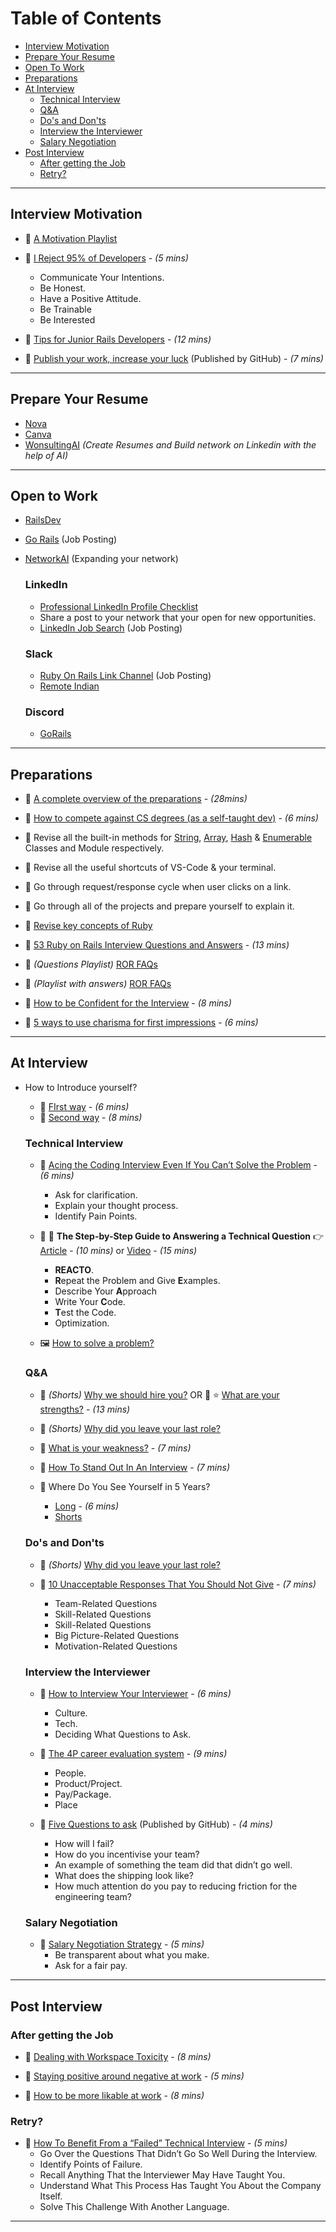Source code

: # Table of Contents

- [Interview Motivation](#interview-motivation)
- [Prepare Your Resume](#prepare-your-resume)
- [Open To Work](#open-to-work)
- [Preparations](#preparations)
- [At Interview](#at-interview)
  - [Technical Interview](#technical-interview)
  - [Q&A](#qa)
  - [Do's and Don'ts](#dos-and-donts)
  - [Interview the Interviewer](#interview-the-interviewer)
  - [Salary Negotiation](#salary-negotiation)
- [Post Interview](#post-interview)
  - [After getting the Job](#after-getting-the-job)
  - [Retry?](#retry)

---

## Interview Motivation

- 🎥 [A Motivation Playlist](https://youtube.com/playlist?list=PL0ANbWdKRcgqBojON5gOp2JnWs4Hk7stw)

- 📃 [I Reject 95% of Developers](https://betterprogramming.pub/i-reject-95-of-developers-in-an-interview-heres-how-to-become-one-of-the-top-5-aebf70ac427f) - _(5 mins)_

  - Communicate Your Intentions.
  - Be Honest.
  - Have a Positive Attitude.
  - Be Trainable
  - Be Interested

- 🎥 [Tips for Junior Rails Developers](https://youtu.be/Q1yCuQZu7-0) - _(12 mins)_

- 📃 [Publish your work, increase your luck](https://github.com/readme/guides/publishing-your-work) (Published by GitHub) - _(7 mins)_

---

## Prepare Your Resume

- [Nova](https://novoresume.com/editor)
- [Canva](https://www.canva.com/)
- [WonsultingAI](https://app.wonsulting.ai/) _(Create Resumes and Build network on Linkedin with the help of AI)_

---

## Open to Work

- [RailsDev](https://railsdevs.com/)
- [Go Rails](https://jobs.gorails.com/) (Job Posting)
- [NetworkAI](https://app.wonsulting.ai/networking-tool) (Expanding your network)

  ### LinkedIn

  - [Professional LinkedIn Profile Checklist](https://docs.google.com/document/d/e/2PACX-1vRsryXtKM4HTYOujmTsGbU7JT0PSWcVq9xAQlXQEg00rLQMWplLQlxf3PYDIO0YycGduLpClN3f_RN-/pub)
  - Share a post to your network that your open for new opportunities.
  - [LinkedIn Job Search](https://www.linkedin.com/jobs/) (Job Posting)

  ### Slack

  - [Ruby On Rails Link Channel](rubyonrails-link.slack.com) (Job Posting)
  - [Remote Indian](https://remoteindian.slack.com/)

  ### Discord

  - [GoRails](https://discord.com/invite/gorails)

---

## Preparations

- 🎥 [A complete overview of the preparations](https://youtu.be/nZNfSQKC-Yk) - _(28mins)_

- 🎥 [How to compete against CS degrees (as a self-taught dev)](https://youtu.be/xsL-5MhQWBk) - _(6 mins)_

- 🔖 Revise all the built-in methods for [String](https://ruby-doc.org/3.1.2/String.html), [Array](https://ruby-doc.org/3.1.2/Array.html), [Hash](https://ruby-doc.org/3.1.2/Hash.html) & [Enumerable](https://ruby-doc.org/3.1.2/Enumerable.html) Classes and Module respectively.

- 🔘 Revise all the useful shortcuts of VS-Code & your terminal.

- 🔘 Go through request/response cycle when user clicks on a link.

- 🔘 Go through all of the projects and prepare yourself to explain it.

- 📃 [Revise key concepts of Ruby](https://dev.to/rubycademy/your-journey-as-a-mid-level-ruby-on-rails-developer-49if)

- 📃 [53 Ruby on Rails Interview Questions and Answers](https://medium.com/ruby-daily/53-ruby-on-rails-interview-questions-and-answers-eb99eed1aeb7) - _(13 mins)_

- 🎥 _(Questions Playlist)_ [ROR FAQs](https://youtube.com/playlist?list=PL6SEI86zExmvCaLJMY9tFdP35NzCs2QdK)

- 🎥 _(Playlist with answers)_ [ROR FAQs](https://youtube.com/playlist?list=PL6SEI86zExmtPEhIPXhqLAScDURdT5z19)

- 🎥 [How to be Confident for the Interview](https://youtu.be/NA5_WyR6xYM) - _(8 mins)_

- 🎥 [5 ways to use charisma for first impressions](https://youtu.be/hUqhZtij7fQ?t=181) - _(6 mins)_

---

## At Interview

- How to Introduce yourself?

  - 🎥 [FIrst way](https://youtu.be/N1Ak5RSAFww) - _(6 mins)_
  - 🎥 [Second way](https://youtu.be/TiVq6ADO7XU) - _(8 mins)_

  ### Technical Interview

  - 📃 [Acing the Coding Interview Even If You Can’t Solve the Problem](https://betterprogramming.pub/acing-the-coding-interview-even-if-you-cant-solve-the-problem-91a950947226) - _(6 mins)_

    - Ask for clarification.
    - Explain your thought process.
    - Identify Pain Points.

  - 📃 🎥 **The Step-by-Step Guide to Answering a Technical Question** 👉 [Article](https://betterprogramming.pub/the-step-by-step-guide-to-answering-a-technical-question-in-a-coding-interview-37928490d4e2) - _(10 mins)_ or [Video](https://youtu.be/DIR_rxusO8Q) - _(15 mins)_

    - **REACTO**.
    - **R**epeat the Problem and Give **E**xamples.
    - Describe Your **A**pproach
    - Write Your **C**ode.
    - **T**est the Code.
    - Optimization.

  - 🖼️ [How to solve a problem?](https://photos.app.goo.gl/4NUBcGd9x9khsRkU6)

  ### Q&A

  - 🎥 _(Shorts)_ [Why we should hire you?](https://youtube.com/shorts/t2Y1TVBL3JU?feature=share)
    OR
    🎥 ⭐ [What are your strengths?](https://youtu.be/E5Gt2W9zKJE) - _(13 mins)_

  - 🎥 _(Shorts)_ [Why did you leave your last role?](https://youtu.be/Rz8I7RI2WWw)

  - 🎥 [What is your weakness?](https://youtu.be/crJiaNQ2dv8) - _(7 mins)_

  - 🎥 [How To Stand Out In An Interview](https://youtu.be/UXaLyy1twaE) - _(7 mins)_

  - 🎥 Where Do You See Yourself in 5 Years?
    - [Long](https://youtu.be/gGU3TunJqH0) - _(6 mins)_
    - [Shorts](https://youtube.com/shorts/BaBI10iP_Xo?feature=share)

  ### Do's and Don'ts

  - 🎥 _(Shorts)_ [Why did you leave your last role?](https://youtu.be/Rz8I7RI2WWw)

  - 📃 [10 Unacceptable Responses That You Should Not Give](https://betterprogramming.pub/10-unacceptable-responses-that-you-should-not-give-at-a-job-interview-b6f0d78c23e3) - _(7 mins)_
    - Team-Related Questions
    - Skill-Related Questions
    - Skill-Related Questions
    - Big Picture-Related Questions
    - Motivation-Related Questions

  ### Interview the Interviewer

  - 📃 [How to Interview Your Interviewer](https://betterprogramming.pub/software-engineer-interview-interview-your-interviewer-4964257b3c4) - _(6 mins)_

    - Culture.
    - Tech.
    - Deciding What Questions to Ask.

  - 📃 [The 4P career evaluation system](https://alexewerlof.medium.com/the-four-p-s-of-career-search-6380a61cc961) - _(9 mins)_

    - People.
    - Product/Project.
    - Pay/Package.
    - Place

  - 📃 [Five Questions to ask](https://github.com/readme/guides/technical-interviews) (Published by GitHub) - _(4 mins)_
    - How will I fail?
    - How do you incentivise your team?
    - An example of something the team did that didn’t go well.
    - What does the shipping look like?
    - How much attention do you pay to reducing friction for the engineering team?

  ### Salary Negotiation

  - 📃 [Salary Negotiation Strategy](https://alexewerlof.medium.com/my-salary-negotiation-strategy-4c67419ccbcd) - _(5 mins)_
    - Be transparent about what you make.
    - Ask for a fair pay.

---

## Post Interview

### After getting the Job

- 🎥 [Dealing with Workspace Toxicity](https://youtu.be/nwPTrXTT7J0) - _(8 mins)_

- 🎥 [Staying positive around negative at work](https://youtu.be/8yL_LaRnj7U) - _(5 mins)_

- 🎥 [How to be more likable at work](https://youtu.be/Kjd31FdTTEM) - _(8 mins)_

### Retry?

- 📃 [How To Benefit From a “Failed” Technical Interview](https://betterprogramming.pub/actionable-steps-after-coding-interview-2e904c0cc3af) - _(5 mins)_
  - Go Over the Questions That Didn’t Go So Well During the Interview.
  - Identify Points of Failure.
  - Recall Anything That the Interviewer May Have Taught You.
  - Understand What This Process Has Taught You About the Company Itself.
  - Solve This Challenge With Another Language.

---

_ _ _ _

WHAT THIS TASK INVOLVES :: The span to give again runs from the line with "- Identify Points of Failure." through the last line of the records above; reproduce it exactly and nothing more.

RESPONSE TO THE TASK ::
  - Identify Points of Failure.
  - Recall Anything That the Interviewer May Have Taught You.
  - Understand What This Process Has Taught You About the Company Itself.
  - Solve This Challenge With Another Language.

---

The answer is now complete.